§ **What you should do**
Your copy should match the listing below exactly, except that it holds no images.

§ **Source data**
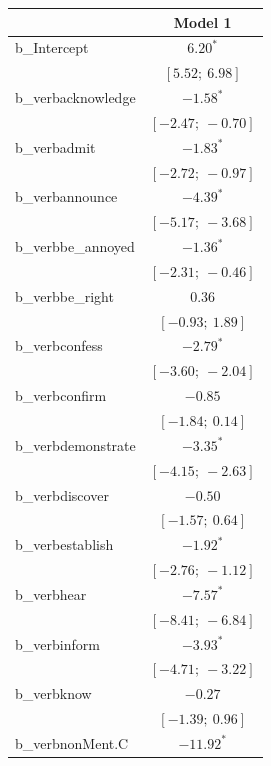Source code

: \documentclass[11pt,fleqn]{article}
\newcommand{\6}{\mbox{$[\hspace*{-.6mm}[$}}
\newcommand{\9}{\mbox{$]\hspace*{-.6mm}]$}}
\begin{document}
{\begin{table}
\begin{center}
\begin{tabular}{l c }
\hline
 & Model 1 \\
\hline
b\_Intercept       & $6.20^{*}$          \\
                   & $[5.52;\ 6.98]$     \\
b\_verbacknowledge & $-1.58^{*}$         \\
                   & $[-2.47;\ -0.70]$   \\
b\_verbadmit       & $-1.83^{*}$         \\
                   & $[-2.72;\ -0.97]$   \\
b\_verbannounce    & $-4.39^{*}$         \\
                   & $[-5.17;\ -3.68]$   \\
b\_verbbe\_annoyed & $-1.36^{*}$         \\
                   & $[-2.31;\ -0.46]$   \\
b\_verbbe\_right   & $0.36$              \\
                   & $[-0.93;\ 1.89]$    \\
b\_verbconfess     & $-2.79^{*}$         \\
                   & $[-3.60;\ -2.04]$   \\
b\_verbconfirm     & $-0.85$             \\
                   & $[-1.84;\ 0.14]$    \\
b\_verbdemonstrate & $-3.35^{*}$         \\
                   & $[-4.15;\ -2.63]$   \\
b\_verbdiscover    & $-0.50$             \\
                   & $[-1.57;\ 0.64]$    \\
b\_verbestablish   & $-1.92^{*}$         \\
                   & $[-2.76;\ -1.12]$   \\
b\_verbhear        & $-7.57^{*}$         \\
                   & $[-8.41;\ -6.84]$   \\
b\_verbinform      & $-3.93^{*}$         \\
                   & $[-4.71;\ -3.22]$   \\
b\_verbknow        & $-0.27$             \\
                   & $[-1.39;\ 0.96]$    \\
b\_verbnonMent.C   & $-11.92^{*}$        \\

\end{tabular}
\end{center}
\end{table}}
\end{document}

§ **Result for this task**
Source code

: \documentclass[11pt,fleqn]{article}
\newcommand{\6}{\mbox{$[\hspace*{-.6mm}[$}}
\newcommand{\9}{\mbox{$]\hspace*{-.6mm}]$}}
\begin{document}
{\begin{table}
\begin{center}
\begin{tabular}{l c }
\hline
 & Model 1 \\
\hline
b\_Intercept       & $6.20^{*}$          \\
                   & $[5.52;\ 6.98]$     \\
b\_verbacknowledge & $-1.58^{*}$         \\
                   & $[-2.47;\ -0.70]$   \\
b\_verbadmit       & $-1.83^{*}$         \\
                   & $[-2.72;\ -0.97]$   \\
b\_verbannounce    & $-4.39^{*}$         \\
                   & $[-5.17;\ -3.68]$   \\
b\_verbbe\_annoyed & $-1.36^{*}$         \\
                   & $[-2.31;\ -0.46]$   \\
b\_verbbe\_right   & $0.36$              \\
                   & $[-0.93;\ 1.89]$    \\
b\_verbconfess     & $-2.79^{*}$         \\
                   & $[-3.60;\ -2.04]$   \\
b\_verbconfirm     & $-0.85$             \\
                   & $[-1.84;\ 0.14]$    \\
b\_verbdemonstrate & $-3.35^{*}$         \\
                   & $[-4.15;\ -2.63]$   \\
b\_verbdiscover    & $-0.50$             \\
                   & $[-1.57;\ 0.64]$    \\
b\_verbestablish   & $-1.92^{*}$         \\
                   & $[-2.76;\ -1.12]$   \\
b\_verbhear        & $-7.57^{*}$         \\
                   & $[-8.41;\ -6.84]$   \\
b\_verbinform      & $-3.93^{*}$         \\
                   & $[-4.71;\ -3.22]$   \\
b\_verbknow        & $-0.27$             \\
                   & $[-1.39;\ 0.96]$    \\
b\_verbnonMent.C   & $-11.92^{*}$        \\

\end{tabular}
\end{center}
\end{table}}
\end{document}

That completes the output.